Nigeria Slumps into Recession in Q2

Proshare

Thursday, September 01, 2016 11:02am /Vetiva Research

·         Q2 real GDP declines 2.09% compared to our 2.9% estimate

·         Oil sector in the middle of deep slump

·         Services sector growth turns negative

·         2016 real GDP growth seen at -1.3%


Recession confirmed, tough outlook ahead
Nigeria’s recession received the official stamp with real GDP down 2.06% y/y in Q2’16. Whilst a negative growth was expected, the size of the decline is of greater importance with Bloomberg Consensus and Vetiva estimates varying as wide as -1.6% and -2.9% respectively.

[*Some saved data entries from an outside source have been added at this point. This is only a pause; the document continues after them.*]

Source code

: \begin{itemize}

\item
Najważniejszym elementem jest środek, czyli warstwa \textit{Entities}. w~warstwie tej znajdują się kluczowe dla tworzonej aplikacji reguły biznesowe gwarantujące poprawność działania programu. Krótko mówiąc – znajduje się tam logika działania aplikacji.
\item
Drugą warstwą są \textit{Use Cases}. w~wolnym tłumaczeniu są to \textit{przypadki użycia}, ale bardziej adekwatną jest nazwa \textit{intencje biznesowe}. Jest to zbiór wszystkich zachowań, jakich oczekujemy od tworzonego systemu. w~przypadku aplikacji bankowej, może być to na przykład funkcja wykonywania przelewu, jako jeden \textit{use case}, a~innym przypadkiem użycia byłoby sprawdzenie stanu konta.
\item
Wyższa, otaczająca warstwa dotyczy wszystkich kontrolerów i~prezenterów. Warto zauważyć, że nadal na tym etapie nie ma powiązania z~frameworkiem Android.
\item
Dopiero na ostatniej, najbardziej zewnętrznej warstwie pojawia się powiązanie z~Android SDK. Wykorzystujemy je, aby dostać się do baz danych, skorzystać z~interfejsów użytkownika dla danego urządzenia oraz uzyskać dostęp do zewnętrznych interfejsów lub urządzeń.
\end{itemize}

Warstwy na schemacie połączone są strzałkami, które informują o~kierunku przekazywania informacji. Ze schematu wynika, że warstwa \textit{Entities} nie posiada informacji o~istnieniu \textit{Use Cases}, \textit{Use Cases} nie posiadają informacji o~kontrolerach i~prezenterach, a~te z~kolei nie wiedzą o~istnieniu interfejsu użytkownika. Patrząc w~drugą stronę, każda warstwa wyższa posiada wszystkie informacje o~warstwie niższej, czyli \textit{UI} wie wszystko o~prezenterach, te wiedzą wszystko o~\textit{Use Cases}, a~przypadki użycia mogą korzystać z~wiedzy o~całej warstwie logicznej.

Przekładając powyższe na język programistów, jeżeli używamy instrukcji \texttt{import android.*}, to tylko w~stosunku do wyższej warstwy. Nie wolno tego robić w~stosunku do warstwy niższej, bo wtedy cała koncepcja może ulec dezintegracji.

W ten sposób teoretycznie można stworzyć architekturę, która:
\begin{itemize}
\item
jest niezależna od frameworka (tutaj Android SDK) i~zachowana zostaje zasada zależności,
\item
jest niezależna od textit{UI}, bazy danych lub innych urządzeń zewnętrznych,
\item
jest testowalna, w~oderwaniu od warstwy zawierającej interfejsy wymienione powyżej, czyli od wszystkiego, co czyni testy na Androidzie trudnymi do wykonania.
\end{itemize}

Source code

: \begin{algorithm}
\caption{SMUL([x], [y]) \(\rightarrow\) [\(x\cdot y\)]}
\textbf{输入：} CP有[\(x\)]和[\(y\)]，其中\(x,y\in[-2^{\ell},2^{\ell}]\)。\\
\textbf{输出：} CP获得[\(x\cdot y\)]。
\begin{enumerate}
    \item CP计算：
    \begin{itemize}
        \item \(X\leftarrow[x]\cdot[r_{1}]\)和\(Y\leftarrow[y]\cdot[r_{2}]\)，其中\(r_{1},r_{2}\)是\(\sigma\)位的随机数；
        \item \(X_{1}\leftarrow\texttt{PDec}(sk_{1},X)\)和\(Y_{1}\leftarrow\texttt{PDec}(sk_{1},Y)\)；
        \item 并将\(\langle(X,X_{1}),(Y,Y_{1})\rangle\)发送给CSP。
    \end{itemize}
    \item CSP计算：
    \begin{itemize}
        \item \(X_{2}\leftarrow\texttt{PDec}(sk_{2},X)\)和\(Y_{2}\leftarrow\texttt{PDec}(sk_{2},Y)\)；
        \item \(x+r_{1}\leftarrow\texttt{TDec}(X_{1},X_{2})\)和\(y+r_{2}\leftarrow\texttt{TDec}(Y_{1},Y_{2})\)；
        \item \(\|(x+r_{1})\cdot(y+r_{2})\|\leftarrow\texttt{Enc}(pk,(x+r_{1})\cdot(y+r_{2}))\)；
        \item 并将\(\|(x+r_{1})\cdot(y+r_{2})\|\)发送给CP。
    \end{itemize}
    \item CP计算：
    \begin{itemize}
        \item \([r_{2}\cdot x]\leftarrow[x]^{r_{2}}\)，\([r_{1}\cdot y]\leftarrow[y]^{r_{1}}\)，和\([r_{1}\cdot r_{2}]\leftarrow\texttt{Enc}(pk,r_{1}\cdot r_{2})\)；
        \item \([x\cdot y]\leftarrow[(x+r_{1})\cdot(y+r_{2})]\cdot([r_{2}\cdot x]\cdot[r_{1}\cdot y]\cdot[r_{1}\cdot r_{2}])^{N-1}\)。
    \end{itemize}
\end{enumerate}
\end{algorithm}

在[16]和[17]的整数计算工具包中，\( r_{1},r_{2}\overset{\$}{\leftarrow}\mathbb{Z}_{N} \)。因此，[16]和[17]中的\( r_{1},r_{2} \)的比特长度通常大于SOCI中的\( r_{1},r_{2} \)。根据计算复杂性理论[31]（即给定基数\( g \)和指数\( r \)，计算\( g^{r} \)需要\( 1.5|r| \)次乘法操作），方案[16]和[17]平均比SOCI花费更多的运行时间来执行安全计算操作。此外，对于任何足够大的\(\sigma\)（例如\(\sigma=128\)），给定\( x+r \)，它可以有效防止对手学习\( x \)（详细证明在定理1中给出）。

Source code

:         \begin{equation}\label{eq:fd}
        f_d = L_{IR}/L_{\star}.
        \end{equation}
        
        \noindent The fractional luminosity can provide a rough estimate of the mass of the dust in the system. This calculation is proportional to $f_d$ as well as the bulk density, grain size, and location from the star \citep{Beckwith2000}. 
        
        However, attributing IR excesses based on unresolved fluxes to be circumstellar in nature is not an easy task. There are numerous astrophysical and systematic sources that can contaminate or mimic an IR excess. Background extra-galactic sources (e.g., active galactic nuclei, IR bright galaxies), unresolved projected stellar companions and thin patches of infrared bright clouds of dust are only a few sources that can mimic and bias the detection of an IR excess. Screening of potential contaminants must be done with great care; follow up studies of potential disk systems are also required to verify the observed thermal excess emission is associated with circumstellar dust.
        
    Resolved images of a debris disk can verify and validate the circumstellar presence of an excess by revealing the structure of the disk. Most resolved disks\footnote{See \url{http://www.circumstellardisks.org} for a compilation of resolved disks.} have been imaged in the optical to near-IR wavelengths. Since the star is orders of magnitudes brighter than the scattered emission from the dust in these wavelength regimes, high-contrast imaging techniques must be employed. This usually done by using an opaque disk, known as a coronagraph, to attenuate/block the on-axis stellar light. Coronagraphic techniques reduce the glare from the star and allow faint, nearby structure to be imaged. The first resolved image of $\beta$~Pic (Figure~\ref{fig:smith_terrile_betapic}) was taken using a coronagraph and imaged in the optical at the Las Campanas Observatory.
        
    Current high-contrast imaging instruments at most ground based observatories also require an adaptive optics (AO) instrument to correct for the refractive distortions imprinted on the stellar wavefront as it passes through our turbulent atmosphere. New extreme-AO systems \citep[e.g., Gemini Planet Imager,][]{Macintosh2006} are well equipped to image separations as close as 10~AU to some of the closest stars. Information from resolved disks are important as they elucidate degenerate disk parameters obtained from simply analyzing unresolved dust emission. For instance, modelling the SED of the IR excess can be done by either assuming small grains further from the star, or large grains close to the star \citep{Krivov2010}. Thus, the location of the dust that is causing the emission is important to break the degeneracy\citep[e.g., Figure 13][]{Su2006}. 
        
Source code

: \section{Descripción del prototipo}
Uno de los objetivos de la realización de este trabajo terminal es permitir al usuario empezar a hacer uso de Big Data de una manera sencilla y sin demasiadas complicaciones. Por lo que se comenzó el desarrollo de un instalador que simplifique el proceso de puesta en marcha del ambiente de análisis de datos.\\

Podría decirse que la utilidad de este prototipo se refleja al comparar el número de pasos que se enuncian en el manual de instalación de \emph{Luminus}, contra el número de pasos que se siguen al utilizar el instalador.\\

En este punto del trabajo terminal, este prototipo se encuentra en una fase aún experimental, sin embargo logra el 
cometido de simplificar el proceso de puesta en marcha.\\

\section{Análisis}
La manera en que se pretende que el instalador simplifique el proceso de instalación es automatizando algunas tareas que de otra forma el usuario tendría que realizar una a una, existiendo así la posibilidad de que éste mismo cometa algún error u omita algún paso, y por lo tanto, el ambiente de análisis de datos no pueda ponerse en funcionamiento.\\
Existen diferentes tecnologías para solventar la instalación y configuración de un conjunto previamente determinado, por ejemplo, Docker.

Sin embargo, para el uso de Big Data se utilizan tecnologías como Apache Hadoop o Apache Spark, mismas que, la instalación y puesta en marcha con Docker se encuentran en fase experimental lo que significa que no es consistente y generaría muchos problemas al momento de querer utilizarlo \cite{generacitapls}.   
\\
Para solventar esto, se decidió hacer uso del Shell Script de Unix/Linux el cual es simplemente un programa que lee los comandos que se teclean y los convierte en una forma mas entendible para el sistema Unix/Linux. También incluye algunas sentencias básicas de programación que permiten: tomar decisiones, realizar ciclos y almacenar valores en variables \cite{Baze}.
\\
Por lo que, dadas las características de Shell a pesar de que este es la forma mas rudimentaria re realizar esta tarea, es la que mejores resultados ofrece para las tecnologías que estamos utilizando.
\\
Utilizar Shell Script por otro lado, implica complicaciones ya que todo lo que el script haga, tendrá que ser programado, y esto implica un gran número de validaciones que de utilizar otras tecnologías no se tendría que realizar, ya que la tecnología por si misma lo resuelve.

We witnessed three key policy events in the quarter: partial deregulation of petroleum downstream and full assent of 2016 budget in May, and liberalization of the foreign exchange (FX) market in June.

However, accrued benefits from these were likely to have been minimal in the period with the economy instead greatly injured by prior policy inertia, surging prices and increased international isolation.

Following the 0.36% y/y decline in Q1’16 that indicated the bleak 2016 outlook, the poor performance of the economy in this quarter was underscored by a dismal 0.82% q/q rise in real GDP.

This was largely driven by the oil sector which contracted 19.11% against the preceding quarter on the back of lower oil production, with average oil output down 360,000 bpd to 1.69m bpd as a result of increased militant activity in the Niger Delta region. Year-on-year, the oil sector contracted 17.48% (Q1’2016: -1.96%).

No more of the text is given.